• Task directions: Collect all lines below with the string "https".

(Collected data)

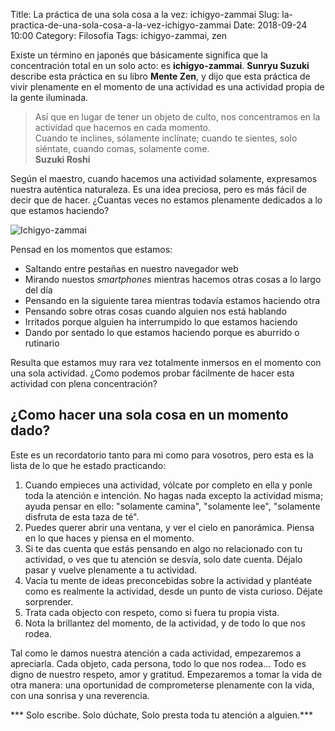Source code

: Title: La práctica de una sola cosa a la vez: ichigyo-zammai
Slug: la-practica-de-una-sola-cosa-a-la-vez-ichigyo-zammai
Date: 2018-09-24 10:00
Category: Filosofía
Tags: ichigyo-zammai, zen



Existe un término en japonés que básicamente significa que la concentración total en un solo acto: es **ichigyo-zammai**. **Sunryu Suzuki** describe esta práctica en su libro **Mente Zen**, y dijo que esta práctica de vivir plenamente en el momento de una actividad es una actividad propia de la gente iluminada.

> Así que en lugar de tener un objeto de culto, nos concentramos en la actividad que hacemos en cada momento.  
> Cuando te inclines, sólamente inclínate; cuando te sientes, solo siéntate, cuando comas, solamente come.  
> **Suzuki Roshi**

Según el maestro, cuando hacemos una actividad solamente, expresamos nuestra auténtica naturaleza. Es una idea preciosa, pero es más fácil de decir que de hacer. ¿Cuantas veces no estamos plenamente dedicados a lo que estamos haciendo?

![Ichigyo-zammai]({filename}/images/ichigyo-zammai.jpg)

Pensad en los momentos que estamos:

* Saltando entre pestañas en nuestro navegador web
* Mirando nuestos *smartphones* mientras hacemos otras cosas a lo largo del día
* Pensando en la siguiente tarea mientras todavía estamos haciendo otra
* Pensando sobre otras cosas cuando alguien nos está hablando
* Irritados porque alguien ha interrumpido lo que estamos haciendo
* Dando por sentado lo que estamos haciendo porque es aburrido o rutinario

Resulta que estamos muy rara vez totalmente inmersos en el momento con una sola actividad. ¿Como podemos probar fácilmente de hacer esta actividad con plena concentración?

## ¿Como hacer una sola cosa en un momento dado?

Este es un recordatorio tanto para mi como para vosotros, pero esta es la lista de lo que he estado practicando:

1. Cuando empieces una actividad, vólcate por completo en ella y ponle toda la atención e intención. No hagas nada excepto la actividad misma; ayuda pensar en ello: "solamente camina", "solamente lee", "solamente disfruta de esta taza de té".
2. Puedes querer abrir una ventana, y ver el cielo en panorámica. Piensa en lo que haces y piensa en el momento.
3. Si te das cuenta que estás pensando en algo no relacionado con tu actividad, o ves que tu atención se desvía, solo date cuenta. Déjalo pasar y vuelve plenamente a tu actividad.
4. Vacía tu mente de ideas preconcebidas sobre la actividad y plantéate como es realmente la actividad, desde un punto de vista curioso. Déjate sorprender.
5. Trata cada objecto con respeto, como si fuera tu propia vista.
6. Nota la brillantez del momento, de la actividad, y de todo lo que nos rodea.

Tal como le damos nuestra atención a cada actividad, empezaremos a apreciarla. Cada objeto, cada persona, todo lo que nos rodea... Todo es digno de nuestro respeto, amor y gratitud. Empezaremos a tomar la vida de otra manera: una oportunidad de comprometerse plenamente con la vida, con una sonrisa y una reverencia.

*** Solo escribe. Solo dúchate, Solo presta toda tu atención a alguien.***
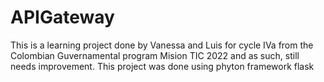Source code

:# APIGateway

This is a learning project done by Vanessa and Luis for cycle IVa from the Colombian Guvernamental program Mision TIC 2022 and as such, still needs improvement. This project was done using phyton framework flask
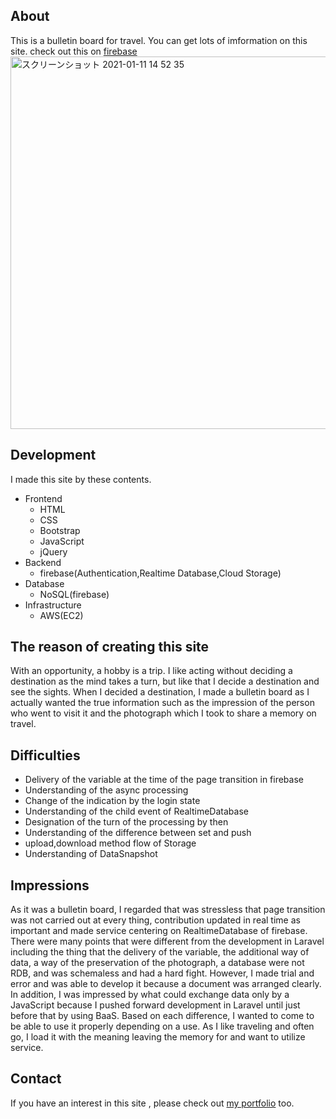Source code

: ## About
This is a bulletin board for travel.
You can get lots of imformation on this site.
check out this on [firebase](https://your-memories-dd52e.web.app/)  
<img width="596" alt="スクリーンショット 2021-01-11 14 52 35" src="https://user-images.githubusercontent.com/62239012/104150299-d38d4380-541c-11eb-8cf6-8e79ebbe19ac.png">

## Development
I made this site by these contents.
- Frontend
    - HTML
    - CSS
    - Bootstrap
    - JavaScript 
    - jQuery
- Backend
    - firebase(Authentication,Realtime Database,Cloud Storage)
- Database
    - NoSQL(firebase)
- Infrastructure
    - AWS(EC2)
    
## The reason of creating this site
With an opportunity, a hobby is a trip. I like acting without deciding a destination as the mind takes a turn, but like that I decide a destination and see the sights. When I decided a destination, I made a bulletin board as I actually wanted the true information such as the impression of the person who went to visit it and the photograph which I took to share a memory on travel.

## Difficulties
- Delivery of the variable at the time of the page transition in firebase
- Understanding of the async processing
- Change of the indication by the login state
- Understanding of the child event of RealtimeDatabase
- Designation of the turn of the processing by then
- Understanding of the difference between set and push
- upload,download method flow of Storage
- Understanding of DataSnapshot

## Impressions
As it was a bulletin board, I regarded that was stressless that page transition was not carried out at every thing, contribution updated in real time as important and made service centering on RealtimeDatabase of firebase.
There were many points that were different from the development in Laravel including the thing that the delivery of the variable, the additional way of data, a way of the preservation of the photograph, a database were not RDB, and was schemaless and had a hard fight. However, I made trial and error and was able to develop it because a document was arranged clearly.
In addition, I was impressed by what could exchange data only by a JavaScript because I pushed forward development in Laravel until just before that by using BaaS. Based on each difference, I wanted to come to be able to use it properly depending on a use.
As I like traveling and often go, I load it with the meaning leaving the memory for and want to utilize service.

## Contact 
If you have an interest in this site , please check out [my portfolio](https://portfolio-f4b3a.web.app/) too.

• Your response:
check out this on [firebase](https://your-memories-dd52e.web.app/)  
<img width="596" alt="スクリーンショット 2021-01-11 14 52 35" src="https://user-images.githubusercontent.com/62239012/104150299-d38d4380-541c-11eb-8cf6-8e79ebbe19ac.png">
If you have an interest in this site , please check out [my portfolio](https://portfolio-f4b3a.web.app/) too.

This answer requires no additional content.